### What you have to do
What are the lines from the top of the entries through the one with "- [x] Cadastro Entregador"? Write them out exactly, with no pictures.

(Dataset records)
════════

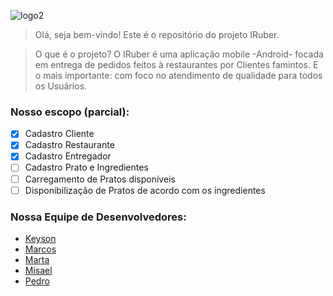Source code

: 
![logo2](https://user-images.githubusercontent.com/15306230/59079134-9d8af380-88b8-11e9-8b5e-d25c3d7b27a6.jpeg)

> Olá, seja bem-vindo!
> Este é o repositório do projeto IRuber. 

> O que é o projeto?
> O IRuber é uma aplicação mobile -Android- focada em entrega de pedidos feitos à restaurantes por Clientes famintos. E o mais importante: com foco no atendimento de qualidade para todos os Usuários.

### Nosso escopo (parcial):
 - [x] Cadastro Cliente
 - [x] Cadastro Restaurante
 - [x] Cadastro Entregador
 - [ ] Cadastro Prato e Ingredientes
 - [ ] Carregamento de Pratos disponíveis
 - [ ] Disponibilização de Pratos de acordo com os ingredientes
 
### Nossa Equipe de Desenvolvedores:
* [Keyson](//github.com/KeysonRaphael) 
* [Marcos](//github.com/Gagurau) 
* [Marta](//github.com/mmxm0) 
* [Misael](//github.com/misaelta) 
* [Pedro](//github.com/PedroLopesMaia)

════════

### Completed task
Source code

: 
![logo2](https://user-images.githubusercontent.com/15306230/59079134-9d8af380-88b8-11e9-8b5e-d25c3d7b27a6.jpeg)

> Olá, seja bem-vindo!
> Este é o repositório do projeto IRuber. 

> O que é o projeto?
> O IRuber é uma aplicação mobile -Android- focada em entrega de pedidos feitos à restaurantes por Clientes famintos. E o mais importante: com foco no atendimento de qualidade para todos os Usuários.

### Nosso escopo (parcial):
 - [x] Cadastro Cliente
 - [x] Cadastro Restaurante
 - [x] Cadastro Entregador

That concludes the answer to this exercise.